Please transcribe exactly, and only, the lines of the data below between the line holding "- no AJAX (data sending)" and the line holding "[Rimantas](https://github.com/belauzas)", inclusive.
┌─ DATA FOR PROCESSING
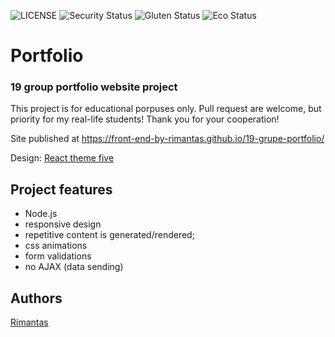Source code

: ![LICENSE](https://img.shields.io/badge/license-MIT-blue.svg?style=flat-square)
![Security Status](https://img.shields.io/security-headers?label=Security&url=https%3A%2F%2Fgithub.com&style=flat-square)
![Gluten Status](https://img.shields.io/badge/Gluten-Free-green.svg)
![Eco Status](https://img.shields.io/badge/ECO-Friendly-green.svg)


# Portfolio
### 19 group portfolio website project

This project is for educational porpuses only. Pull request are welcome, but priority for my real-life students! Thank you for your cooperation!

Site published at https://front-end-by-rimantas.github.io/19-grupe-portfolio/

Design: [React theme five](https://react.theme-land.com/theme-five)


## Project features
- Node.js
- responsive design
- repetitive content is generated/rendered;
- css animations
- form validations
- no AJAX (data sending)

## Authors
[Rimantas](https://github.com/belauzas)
└─
┌─ DATA FOR PROCESSING
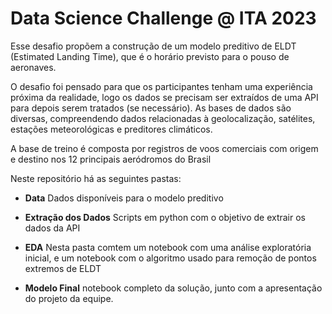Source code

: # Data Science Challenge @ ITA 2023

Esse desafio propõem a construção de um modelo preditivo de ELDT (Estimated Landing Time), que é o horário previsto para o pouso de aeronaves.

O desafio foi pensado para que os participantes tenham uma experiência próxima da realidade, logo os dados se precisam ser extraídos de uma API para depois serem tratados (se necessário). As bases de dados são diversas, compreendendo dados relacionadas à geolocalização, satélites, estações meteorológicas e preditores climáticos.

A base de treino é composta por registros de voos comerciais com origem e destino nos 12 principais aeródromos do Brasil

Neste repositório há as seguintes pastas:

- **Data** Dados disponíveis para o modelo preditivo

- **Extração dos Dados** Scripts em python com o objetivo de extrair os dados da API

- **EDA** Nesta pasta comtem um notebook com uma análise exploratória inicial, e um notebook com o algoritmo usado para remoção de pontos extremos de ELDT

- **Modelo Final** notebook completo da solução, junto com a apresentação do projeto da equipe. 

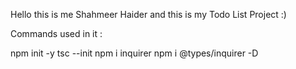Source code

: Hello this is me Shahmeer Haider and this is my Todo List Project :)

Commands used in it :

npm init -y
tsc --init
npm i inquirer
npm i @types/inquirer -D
└─
» **REPLY**:
- no AJAX (data sending)

## Authors
[Rimantas](https://github.com/belauzas)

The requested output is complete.